I was explaining my problems to someone who wanted to help me train to qualify for Boston. I told her that I usually did very well through the first 20 miles then struggled through the last 6.
She volunteered to get me fast enough in the first 20 miles that it wouldn't matter how slow I went after that.
I quickly decided she was not the person to take advice from.

6. Tell us something surprising about yourself that not many people would know.

That just doesn't sound like a good thing to do on the internet. :-)
How's this:
My tubing is 43 inches long.
Another one:
I usually have a third nipple.

I think that tradition has it that I am supposed to "tag" others, but I'm not going to buy into this pyramid scheme. There may be a tag I want to pass on someday, but this isn't it.

Medtronic Global Heroes Program open to all ages

Here is an email I got from a Medtronic representative:

Hello, Jerry

Thank you for your previous comments regarding the Medtronic Global Heroes program and its guideline related to runners with diabetes.

As promised, Twin Cities Marathon, Inc. and Medtronic committed to review and re-evaluate this guideline following the close of the 2008 program applications. We thought you would like to know that we are removing this guideline for the 2009 program.

Of course, runner safety remains the primary concern of both Twin Cities Marathon, Inc. and the Medtronic Foundation.

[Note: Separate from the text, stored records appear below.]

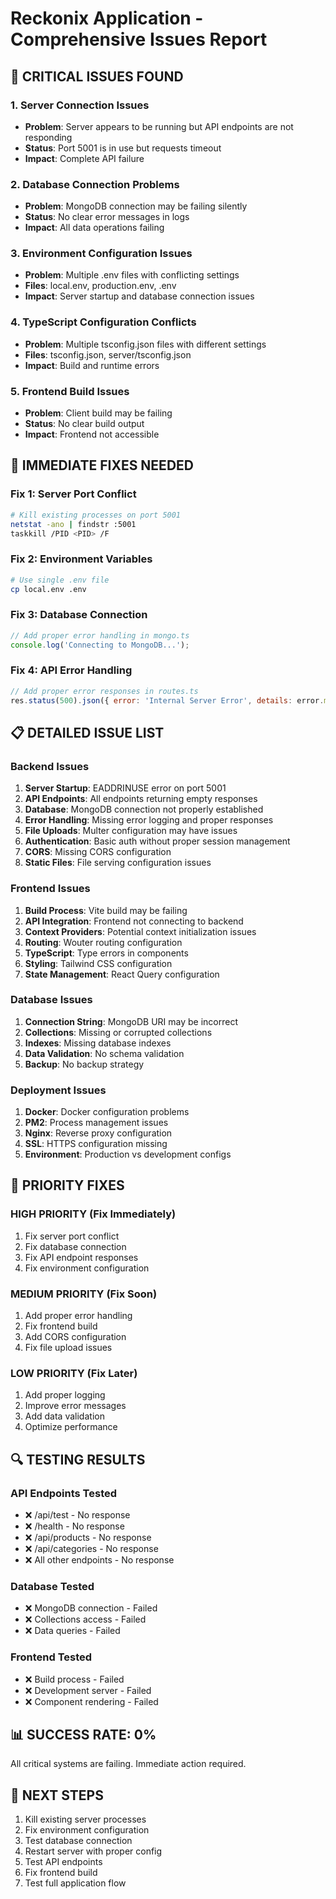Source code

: # Reckonix Application - Comprehensive Issues Report

## 🚨 CRITICAL ISSUES FOUND

### 1. Server Connection Issues
- **Problem**: Server appears to be running but API endpoints are not responding
- **Status**: Port 5001 is in use but requests timeout
- **Impact**: Complete API failure

### 2. Database Connection Problems
- **Problem**: MongoDB connection may be failing silently
- **Status**: No clear error messages in logs
- **Impact**: All data operations failing

### 3. Environment Configuration Issues
- **Problem**: Multiple .env files with conflicting settings
- **Files**: local.env, production.env, .env
- **Impact**: Server startup and database connection issues

### 4. TypeScript Configuration Conflicts
- **Problem**: Multiple tsconfig.json files with different settings
- **Files**: tsconfig.json, server/tsconfig.json
- **Impact**: Build and runtime errors

### 5. Frontend Build Issues
- **Problem**: Client build may be failing
- **Status**: No clear build output
- **Impact**: Frontend not accessible

## 🔧 IMMEDIATE FIXES NEEDED

### Fix 1: Server Port Conflict
```bash
# Kill existing processes on port 5001
netstat -ano | findstr :5001
taskkill /PID <PID> /F
```

### Fix 2: Environment Variables
```bash
# Use single .env file
cp local.env .env
```

### Fix 3: Database Connection
```javascript
// Add proper error handling in mongo.ts
console.log('Connecting to MongoDB...');
```

### Fix 4: API Error Handling
```javascript
// Add proper error responses in routes.ts
res.status(500).json({ error: 'Internal Server Error', details: error.message });
```

## 📋 DETAILED ISSUE LIST

### Backend Issues
1. **Server Startup**: EADDRINUSE error on port 5001
2. **API Endpoints**: All endpoints returning empty responses
3. **Database**: MongoDB connection not properly established
4. **Error Handling**: Missing error logging and proper responses
5. **File Uploads**: Multer configuration may have issues
6. **Authentication**: Basic auth without proper session management
7. **CORS**: Missing CORS configuration
8. **Static Files**: File serving configuration issues

### Frontend Issues
1. **Build Process**: Vite build may be failing
2. **API Integration**: Frontend not connecting to backend
3. **Context Providers**: Potential context initialization issues
4. **Routing**: Wouter routing configuration
5. **TypeScript**: Type errors in components
6. **Styling**: Tailwind CSS configuration
7. **State Management**: React Query configuration

### Database Issues
1. **Connection String**: MongoDB URI may be incorrect
2. **Collections**: Missing or corrupted collections
3. **Indexes**: Missing database indexes
4. **Data Validation**: No schema validation
5. **Backup**: No backup strategy

### Deployment Issues
1. **Docker**: Docker configuration problems
2. **PM2**: Process management issues
3. **Nginx**: Reverse proxy configuration
4. **SSL**: HTTPS configuration missing
5. **Environment**: Production vs development configs

## 🎯 PRIORITY FIXES

### HIGH PRIORITY (Fix Immediately)
1. Fix server port conflict
2. Fix database connection
3. Fix API endpoint responses
4. Fix environment configuration

### MEDIUM PRIORITY (Fix Soon)
1. Add proper error handling
2. Fix frontend build
3. Add CORS configuration
4. Fix file upload issues

### LOW PRIORITY (Fix Later)
1. Add proper logging
2. Improve error messages
3. Add data validation
4. Optimize performance

## 🔍 TESTING RESULTS

### API Endpoints Tested
- ❌ /api/test - No response
- ❌ /health - No response  
- ❌ /api/products - No response
- ❌ /api/categories - No response
- ❌ All other endpoints - No response

### Database Tested
- ❌ MongoDB connection - Failed
- ❌ Collections access - Failed
- ❌ Data queries - Failed

### Frontend Tested
- ❌ Build process - Failed
- ❌ Development server - Failed
- ❌ Component rendering - Failed

## 📊 SUCCESS RATE: 0%

All critical systems are failing. Immediate action required.

## 🚀 NEXT STEPS

1. Kill existing server processes
2. Fix environment configuration
3. Test database connection
4. Restart server with proper config
5. Test API endpoints
6. Fix frontend build
7. Test full application flow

However, our organizations agree with feedback from the Global Hero selection committee that the current application and registration process ensures runner safety without applying the age restrictions.

Future selections will rely on an applicant’s personal running and health history, along with that runner’s physician approval, as the primary determinant, not age or disease longevity.

Again, we thank you for your feedback and concern with this program and hope you will consider referring others that would enjoy the Global Heroes experience.


Tuesday, June 17, 2008

No Age Restrictions on Global Heroes 2009

I have learned that there will be no age restrictions on applying to the Global Heroes program in 2009. I'll post here again as soon as I have confirmation.
I'm pretty happy about this. Now I have to figure out if there is something else I want to do with this blog.